Scott C. Marsh, a financial advisor and part-time faculty at BYU's Marriott School, and his teaching assistants combed the Internet for sites that could help people financially, whether by helping them save money or providing a service for free that people usually paid for.
Marsh required that the websites be objective, user-friendly and insightful.
Here are 10 of the sites Marsh calls "the best."
Coming at No. 10 is CreditKarma.com, a site that lets you see your credit score and reports for free. It also offers ways to improve and protect your credit.
PrivacyRights.org lists your rights and how to protect your privacy online, whether protecting your own credit or handling the "do not call" list.
Glassdoor.com lists salaries in different professions and compensation packages among other information for jobs in a particular area.
Powerpay.org is a free, anonymous debt calculator where debts and interest can be typed in, and you can see how to accelerate paying off what you owe.
Zillow.com shows home appraisal values in the last few years along with other information based on recent home sales in the area.
Marsh was buying a video recorder, looked it up on ConsumerSearch.com and found the highest-rated one along with a price.
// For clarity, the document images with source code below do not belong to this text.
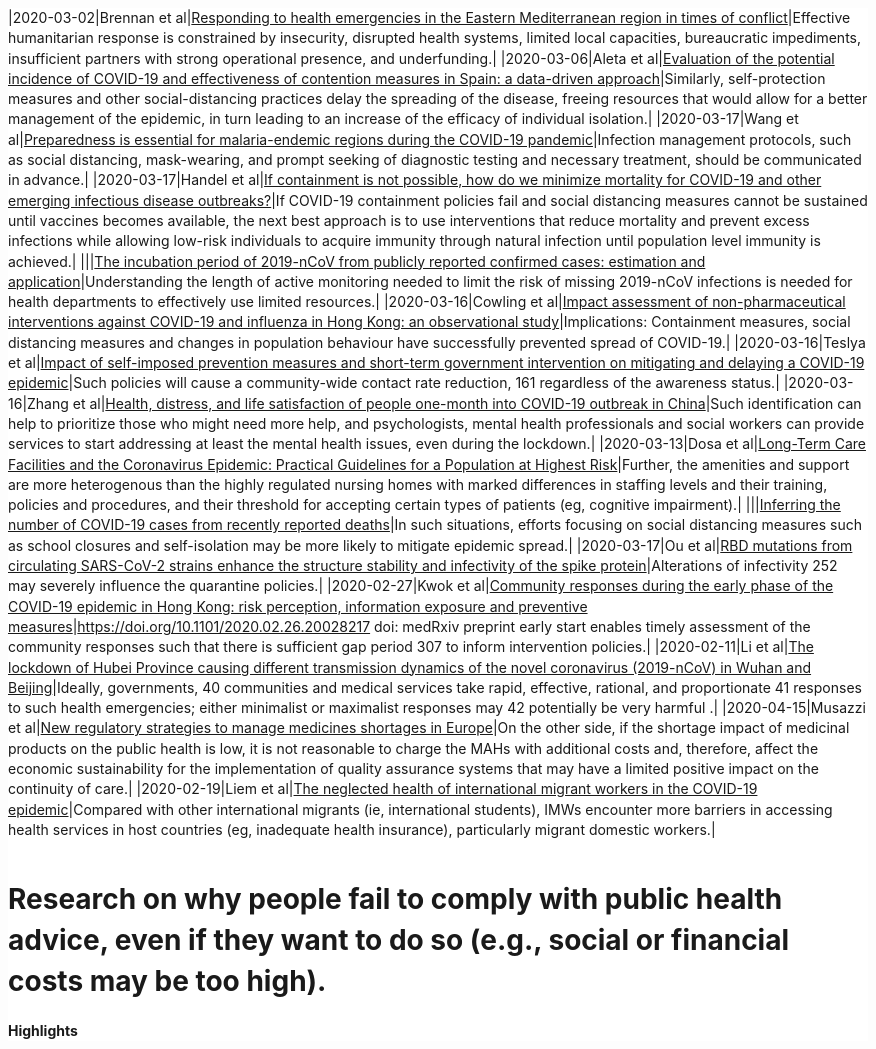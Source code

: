 |2020-03-02|Brennan et al|[Responding to health emergencies in the Eastern Mediterranean region in times of conflict](https://doi.org/10.1016/S0140-6736(20)30069-6)|Effective humanitarian response is constrained by insecurity, disrupted health systems, limited local capacities, bureaucratic impediments, insufficient partners with strong operational presence, and underfunding.|
|2020-03-06|Aleta et al|[Evaluation of the potential incidence of COVID-19 and effectiveness of contention measures in Spain: a data-driven approach](https://doi.org/10.1101/2020.03.01.20029801)|Similarly, self-protection measures and other social-distancing practices delay the spreading of the disease, freeing resources that would allow for a better management of the epidemic, in turn leading to an increase of the efficacy of individual isolation.|
|2020-03-17|Wang et al|[Preparedness is essential for malaria-endemic regions during the COVID-19 pandemic](https://doi.org/10.1016/S0140-6736(20)30561-4)|Infection management protocols, such as social distancing, mask-wearing, and prompt seeking of diagnostic testing and necessary treatment, should be communicated in advance.|
|2020-03-17|Handel et al|[If containment is not possible, how do we minimize mortality for COVID-19 and other emerging infectious disease outbreaks?](https://doi.org/10.1101/2020.03.13.20034892)|If COVID-19 containment policies fail and social distancing measures cannot be sustained until vaccines becomes available, the next best approach is to use interventions that reduce mortality and prevent excess infections while allowing low-risk individuals to acquire immunity through natural infection until population level immunity is achieved.|
|||[The incubation period of 2019-nCoV from publicly reported confirmed cases: estimation and application](https://doi.org/10.1101/2020.02.02.20020016)|Understanding the length of active monitoring needed to limit the risk of missing 2019-nCoV infections is needed for health departments to effectively use limited resources.|
|2020-03-16|Cowling et al|[Impact assessment of non-pharmaceutical interventions against COVID-19 and influenza in Hong Kong: an observational study](https://doi.org/10.1101/2020.03.12.20034660)|Implications: Containment measures, social distancing measures and changes in population behaviour have successfully prevented spread of COVID-19.|
|2020-03-16|Teslya et al|[Impact of self-imposed prevention measures and short-term government intervention on mitigating and delaying a COVID-19 epidemic](https://doi.org/10.1101/2020.03.12.20034827)|Such policies will cause a community-wide contact rate reduction, 161 regardless of the awareness status.|
|2020-03-16|Zhang et al|[Health, distress, and life satisfaction of people one-month into COVID-19 outbreak in China](https://doi.org/10.1101/2020.03.13.20034496)|Such identification can help to prioritize those who might need more help, and psychologists, mental health professionals and social workers can provide services to start addressing at least the mental health issues, even during the lockdown.|
|2020-03-13|Dosa et al|[Long-Term Care Facilities and the Coronavirus Epidemic: Practical Guidelines for a Population at Highest Risk](https://doi.org/10.1016/j.jamda.2020.03.004)|Further, the amenities and support are more heterogenous than the highly regulated nursing homes with marked differences in staffing levels and their training, policies and procedures, and their threshold for accepting certain types of patients (eg, cognitive impairment).|
|||[Inferring the number of COVID-19 cases from recently reported deaths](https://doi.org/10.1101/2020.03.10.20033761)|In such situations, efforts focusing on social distancing measures such as school closures and self-isolation may be more likely to mitigate epidemic spread.|
|2020-03-17|Ou et al|[RBD mutations from circulating SARS-CoV-2 strains enhance the structure stability and infectivity of the spike protein](https://doi.org/10.1101/2020.03.15.991844)|Alterations of infectivity 252 may severely influence the quarantine policies.|
|2020-02-27|Kwok et al|[Community responses during the early phase of the COVID-19 epidemic in Hong Kong: risk perception, information exposure and preventive measures](https://doi.org/10.1101/2020.02.26.20028217)|https://doi.org/10.1101/2020.02.26.20028217 doi: medRxiv preprint early start enables timely assessment of the community responses such that there is sufficient gap period 307 to inform intervention policies.|
|2020-02-11|Li et al|[The lockdown of Hubei Province causing different transmission dynamics of the novel coronavirus (2019-nCoV) in Wuhan and Beijing](https://doi.org/10.1101/2020.02.09.20021477)|Ideally, governments, 40 communities and medical services take rapid, effective, rational, and proportionate 41 responses to such health emergencies; either minimalist or maximalist responses may 42 potentially be very harmful .|
|2020-04-15|Musazzi et al|[New regulatory strategies to manage medicines shortages in Europe](https://doi.org/10.1016/j.ijpharm.2020.119171)|On the other side, if the shortage impact of medicinal products on the public health is low, it is not reasonable to charge the MAHs with additional costs and, therefore, affect the economic sustainability for the implementation of quality assurance systems that may have a limited positive impact on the continuity of care.|
|2020-02-19|Liem et al|[The neglected health of international migrant workers in the COVID-19 epidemic](https://doi.org/10.1016/S2215-0366(20)30076-6)|Compared with other international migrants (ie, international students), IMWs encounter more barriers in accessing health services in host countries (eg, inadequate health insurance), particularly migrant domestic workers.|

# Research on why people fail to comply with public health advice, even if they want to do so (e.g., social or financial costs may be too high).

#### Highlights<br/>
He printed it up, took it to Best Buy, and they price-matched — saving him $80.
Type in what you are shopping for on Pricegrabber.com, from furniture to flowers, and it will show the lowest price for it.
A smart phone app — the Red Laser app (it's $1) for the iPhone, Shop Savvy for Droid and search for Barcode Scanner for one for BlackBerry phones — will compare prices of an item using a photo of the barcode and show you where it is for the lowest price in your zip code.
Marsh said he hasn't ever had a salesperson not price match if you show them the competitor's prices listed on your phone.
"That should be very obvious by what [Findabetterbank.com] is," Marsh said. "It's an extremely efficient website."
Mint.com is a budgeting tool that was initially a competitor to Quicken, but Mint.com offered the same services for free. It was bought by Quicken.
"If you are paying for something off of Quicken, I suggest you go to Mint.com," Marsh said.